Every line in the data below from the one containing "- REACT <font-awesome-icon" down to the one containing "- npm install", both included, must be retyped exactly; no other line is to appear.

Top of INFORMATION SUPPLIED

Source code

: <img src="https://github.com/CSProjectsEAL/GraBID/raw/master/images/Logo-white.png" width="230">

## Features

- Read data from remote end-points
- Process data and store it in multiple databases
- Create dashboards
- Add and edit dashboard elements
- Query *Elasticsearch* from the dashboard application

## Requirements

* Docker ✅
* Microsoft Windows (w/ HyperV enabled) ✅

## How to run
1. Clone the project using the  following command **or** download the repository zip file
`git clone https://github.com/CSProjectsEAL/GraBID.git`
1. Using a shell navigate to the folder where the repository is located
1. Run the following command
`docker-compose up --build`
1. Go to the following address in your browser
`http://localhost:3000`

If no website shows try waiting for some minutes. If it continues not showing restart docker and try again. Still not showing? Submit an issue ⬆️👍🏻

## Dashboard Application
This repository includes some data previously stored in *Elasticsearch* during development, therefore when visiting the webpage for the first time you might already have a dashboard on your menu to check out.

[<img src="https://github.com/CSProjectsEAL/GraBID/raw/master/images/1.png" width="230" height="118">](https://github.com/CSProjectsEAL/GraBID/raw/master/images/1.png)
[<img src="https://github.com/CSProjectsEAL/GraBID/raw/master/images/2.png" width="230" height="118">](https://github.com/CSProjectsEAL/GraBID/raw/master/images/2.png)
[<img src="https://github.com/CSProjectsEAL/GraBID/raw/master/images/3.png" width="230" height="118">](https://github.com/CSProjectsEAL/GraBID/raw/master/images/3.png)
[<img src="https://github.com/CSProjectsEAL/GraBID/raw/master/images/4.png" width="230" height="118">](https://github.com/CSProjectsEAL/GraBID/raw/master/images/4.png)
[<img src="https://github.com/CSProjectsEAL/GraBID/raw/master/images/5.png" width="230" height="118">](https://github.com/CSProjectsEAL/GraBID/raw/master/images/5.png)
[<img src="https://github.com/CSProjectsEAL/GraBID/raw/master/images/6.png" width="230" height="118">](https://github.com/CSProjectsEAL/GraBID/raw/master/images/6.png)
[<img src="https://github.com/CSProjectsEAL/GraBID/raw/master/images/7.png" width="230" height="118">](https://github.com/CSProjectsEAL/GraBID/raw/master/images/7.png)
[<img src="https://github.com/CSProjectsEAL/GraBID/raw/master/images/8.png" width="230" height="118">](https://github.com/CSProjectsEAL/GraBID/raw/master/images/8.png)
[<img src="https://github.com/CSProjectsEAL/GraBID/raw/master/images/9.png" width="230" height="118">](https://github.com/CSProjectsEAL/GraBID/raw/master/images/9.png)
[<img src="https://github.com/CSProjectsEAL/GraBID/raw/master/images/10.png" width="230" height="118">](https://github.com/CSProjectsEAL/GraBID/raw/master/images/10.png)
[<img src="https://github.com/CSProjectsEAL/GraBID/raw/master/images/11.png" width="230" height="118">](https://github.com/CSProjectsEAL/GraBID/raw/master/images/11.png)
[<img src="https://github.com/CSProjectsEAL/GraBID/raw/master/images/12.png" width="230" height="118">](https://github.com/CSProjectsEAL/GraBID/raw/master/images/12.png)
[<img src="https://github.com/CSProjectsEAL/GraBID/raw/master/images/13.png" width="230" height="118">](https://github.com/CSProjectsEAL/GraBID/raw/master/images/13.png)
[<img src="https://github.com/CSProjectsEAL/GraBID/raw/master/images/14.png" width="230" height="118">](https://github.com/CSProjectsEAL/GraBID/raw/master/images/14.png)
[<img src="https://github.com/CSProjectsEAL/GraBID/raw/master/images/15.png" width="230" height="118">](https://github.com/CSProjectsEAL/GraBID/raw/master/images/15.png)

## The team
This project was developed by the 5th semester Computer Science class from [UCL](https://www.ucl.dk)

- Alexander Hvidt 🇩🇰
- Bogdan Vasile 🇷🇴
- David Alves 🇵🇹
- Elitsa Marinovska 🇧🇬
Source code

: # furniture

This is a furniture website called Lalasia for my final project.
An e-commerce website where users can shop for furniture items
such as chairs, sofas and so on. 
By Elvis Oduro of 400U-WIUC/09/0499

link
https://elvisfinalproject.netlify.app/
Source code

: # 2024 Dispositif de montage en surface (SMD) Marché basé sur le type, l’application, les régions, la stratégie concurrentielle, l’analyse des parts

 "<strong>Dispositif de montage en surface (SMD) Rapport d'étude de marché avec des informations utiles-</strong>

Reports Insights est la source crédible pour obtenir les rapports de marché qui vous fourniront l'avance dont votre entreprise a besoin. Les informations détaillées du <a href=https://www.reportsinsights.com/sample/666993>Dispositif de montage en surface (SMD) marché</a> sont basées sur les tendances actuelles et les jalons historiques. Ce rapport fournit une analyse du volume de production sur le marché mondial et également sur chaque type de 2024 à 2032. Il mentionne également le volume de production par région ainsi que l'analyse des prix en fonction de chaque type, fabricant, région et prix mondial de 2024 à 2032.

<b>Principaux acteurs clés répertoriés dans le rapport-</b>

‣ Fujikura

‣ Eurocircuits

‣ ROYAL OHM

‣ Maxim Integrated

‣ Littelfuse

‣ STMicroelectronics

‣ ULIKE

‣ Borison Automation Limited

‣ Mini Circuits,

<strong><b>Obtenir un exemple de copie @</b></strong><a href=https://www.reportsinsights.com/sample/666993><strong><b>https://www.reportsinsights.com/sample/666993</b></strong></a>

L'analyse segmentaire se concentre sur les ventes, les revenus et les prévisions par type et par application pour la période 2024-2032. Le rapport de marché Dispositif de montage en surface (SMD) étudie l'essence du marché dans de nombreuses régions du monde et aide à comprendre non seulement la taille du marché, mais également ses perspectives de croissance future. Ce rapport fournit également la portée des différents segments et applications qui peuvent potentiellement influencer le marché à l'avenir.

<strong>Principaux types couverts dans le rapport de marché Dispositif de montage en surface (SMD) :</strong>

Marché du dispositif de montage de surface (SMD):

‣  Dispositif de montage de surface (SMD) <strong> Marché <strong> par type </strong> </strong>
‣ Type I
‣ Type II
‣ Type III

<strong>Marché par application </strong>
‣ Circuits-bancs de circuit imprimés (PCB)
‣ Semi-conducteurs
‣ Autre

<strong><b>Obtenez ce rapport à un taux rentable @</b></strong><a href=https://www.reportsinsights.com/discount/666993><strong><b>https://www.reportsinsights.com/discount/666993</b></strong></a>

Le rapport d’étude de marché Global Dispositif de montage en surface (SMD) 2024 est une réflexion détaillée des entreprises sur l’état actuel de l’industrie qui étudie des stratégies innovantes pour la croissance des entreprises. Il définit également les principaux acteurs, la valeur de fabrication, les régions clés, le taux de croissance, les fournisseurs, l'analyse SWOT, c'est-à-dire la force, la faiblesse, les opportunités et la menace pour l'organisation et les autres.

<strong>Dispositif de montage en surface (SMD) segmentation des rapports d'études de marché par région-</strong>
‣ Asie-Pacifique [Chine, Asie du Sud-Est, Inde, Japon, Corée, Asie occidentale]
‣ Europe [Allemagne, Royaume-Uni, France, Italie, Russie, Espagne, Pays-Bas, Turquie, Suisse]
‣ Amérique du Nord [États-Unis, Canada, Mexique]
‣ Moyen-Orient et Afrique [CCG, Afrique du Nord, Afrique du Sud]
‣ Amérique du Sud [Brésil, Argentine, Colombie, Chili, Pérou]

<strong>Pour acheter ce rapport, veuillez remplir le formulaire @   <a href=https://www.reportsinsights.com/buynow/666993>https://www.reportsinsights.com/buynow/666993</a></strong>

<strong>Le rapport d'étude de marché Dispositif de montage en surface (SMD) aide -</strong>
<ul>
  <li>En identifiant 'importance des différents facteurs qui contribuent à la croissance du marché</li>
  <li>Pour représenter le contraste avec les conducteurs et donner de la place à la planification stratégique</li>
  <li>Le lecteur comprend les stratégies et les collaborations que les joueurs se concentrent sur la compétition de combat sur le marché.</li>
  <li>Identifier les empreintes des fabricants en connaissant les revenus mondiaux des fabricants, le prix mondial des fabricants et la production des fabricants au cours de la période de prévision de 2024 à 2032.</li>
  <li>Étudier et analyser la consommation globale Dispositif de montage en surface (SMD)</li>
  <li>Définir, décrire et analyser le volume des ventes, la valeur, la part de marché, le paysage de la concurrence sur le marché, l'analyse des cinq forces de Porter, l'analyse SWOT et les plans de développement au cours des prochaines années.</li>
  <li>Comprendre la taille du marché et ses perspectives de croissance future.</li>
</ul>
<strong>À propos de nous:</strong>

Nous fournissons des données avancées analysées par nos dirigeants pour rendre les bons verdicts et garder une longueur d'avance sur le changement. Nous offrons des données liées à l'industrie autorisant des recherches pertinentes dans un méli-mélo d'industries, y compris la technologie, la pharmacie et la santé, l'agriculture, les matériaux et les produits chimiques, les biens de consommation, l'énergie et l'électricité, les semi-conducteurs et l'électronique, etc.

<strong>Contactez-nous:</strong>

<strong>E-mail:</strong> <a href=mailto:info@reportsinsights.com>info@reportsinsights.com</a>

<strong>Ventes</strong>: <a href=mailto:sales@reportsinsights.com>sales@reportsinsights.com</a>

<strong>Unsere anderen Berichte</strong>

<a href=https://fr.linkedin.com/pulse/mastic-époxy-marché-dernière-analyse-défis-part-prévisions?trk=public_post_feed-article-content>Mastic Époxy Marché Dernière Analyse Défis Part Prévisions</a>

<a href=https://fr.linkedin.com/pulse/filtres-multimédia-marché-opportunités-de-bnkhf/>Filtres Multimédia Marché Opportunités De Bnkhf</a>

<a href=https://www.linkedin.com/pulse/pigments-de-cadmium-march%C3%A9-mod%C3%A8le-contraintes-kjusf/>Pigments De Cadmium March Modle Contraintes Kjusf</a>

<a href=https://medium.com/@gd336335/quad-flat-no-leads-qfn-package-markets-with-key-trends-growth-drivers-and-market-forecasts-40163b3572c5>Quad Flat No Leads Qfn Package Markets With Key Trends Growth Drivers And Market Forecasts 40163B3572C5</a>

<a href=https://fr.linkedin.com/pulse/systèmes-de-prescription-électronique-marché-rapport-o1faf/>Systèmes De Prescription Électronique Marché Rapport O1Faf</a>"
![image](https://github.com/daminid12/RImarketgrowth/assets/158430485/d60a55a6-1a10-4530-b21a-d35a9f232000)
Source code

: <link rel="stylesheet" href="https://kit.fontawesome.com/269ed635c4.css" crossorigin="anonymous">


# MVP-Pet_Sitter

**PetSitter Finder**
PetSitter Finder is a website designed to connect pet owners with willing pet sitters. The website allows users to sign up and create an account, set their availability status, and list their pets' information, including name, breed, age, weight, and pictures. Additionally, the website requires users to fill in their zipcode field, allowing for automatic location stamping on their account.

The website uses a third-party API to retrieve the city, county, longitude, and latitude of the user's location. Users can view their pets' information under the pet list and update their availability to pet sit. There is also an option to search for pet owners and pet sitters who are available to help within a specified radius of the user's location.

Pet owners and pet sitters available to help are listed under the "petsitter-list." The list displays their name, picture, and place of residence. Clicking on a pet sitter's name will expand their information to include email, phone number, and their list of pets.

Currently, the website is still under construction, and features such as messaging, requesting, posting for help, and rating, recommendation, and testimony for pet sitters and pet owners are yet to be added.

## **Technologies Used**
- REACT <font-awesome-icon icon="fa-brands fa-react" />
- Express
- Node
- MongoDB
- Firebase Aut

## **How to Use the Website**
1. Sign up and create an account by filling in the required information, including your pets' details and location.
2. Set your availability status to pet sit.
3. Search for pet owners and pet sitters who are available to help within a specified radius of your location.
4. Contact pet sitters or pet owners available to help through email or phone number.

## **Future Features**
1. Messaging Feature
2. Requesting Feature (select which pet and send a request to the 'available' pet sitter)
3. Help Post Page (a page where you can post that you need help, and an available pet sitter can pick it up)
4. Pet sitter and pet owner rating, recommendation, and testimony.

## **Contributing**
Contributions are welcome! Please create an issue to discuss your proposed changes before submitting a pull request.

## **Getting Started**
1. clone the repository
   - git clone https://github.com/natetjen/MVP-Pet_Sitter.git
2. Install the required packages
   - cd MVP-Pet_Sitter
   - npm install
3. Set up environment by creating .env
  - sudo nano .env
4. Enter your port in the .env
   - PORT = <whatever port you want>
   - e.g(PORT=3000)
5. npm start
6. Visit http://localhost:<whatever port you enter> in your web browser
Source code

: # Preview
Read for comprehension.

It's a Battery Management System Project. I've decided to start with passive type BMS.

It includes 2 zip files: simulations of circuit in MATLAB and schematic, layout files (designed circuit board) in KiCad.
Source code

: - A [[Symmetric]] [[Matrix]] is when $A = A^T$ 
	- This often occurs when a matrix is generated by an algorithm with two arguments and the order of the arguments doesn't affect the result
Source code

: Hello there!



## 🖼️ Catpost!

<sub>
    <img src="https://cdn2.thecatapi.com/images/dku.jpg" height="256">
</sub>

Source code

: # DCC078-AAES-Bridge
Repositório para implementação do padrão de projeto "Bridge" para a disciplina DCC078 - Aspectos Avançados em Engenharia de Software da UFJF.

Bottom of INFORMATION SUPPLIED

RESULT OF THIS TASK:
- REACT <font-awesome-icon icon="fa-brands fa-react" />
- Express
- Node
- MongoDB
- Firebase Aut

## **How to Use the Website**
1. Sign up and create an account by filling in the required information, including your pets' details and location.
2. Set your availability status to pet sit.
3. Search for pet owners and pet sitters who are available to help within a specified radius of your location.
4. Contact pet sitters or pet owners available to help through email or phone number.

## **Future Features**
1. Messaging Feature
2. Requesting Feature (select which pet and send a request to the 'available' pet sitter)
3. Help Post Page (a page where you can post that you need help, and an available pet sitter can pick it up)
4. Pet sitter and pet owner rating, recommendation, and testimony.

## **Contributing**
Contributions are welcome! Please create an issue to discuss your proposed changes before submitting a pull request.

## **Getting Started**
1. clone the repository
   - git clone https://github.com/natetjen/MVP-Pet_Sitter.git
2. Install the required packages
   - cd MVP-Pet_Sitter
   - npm install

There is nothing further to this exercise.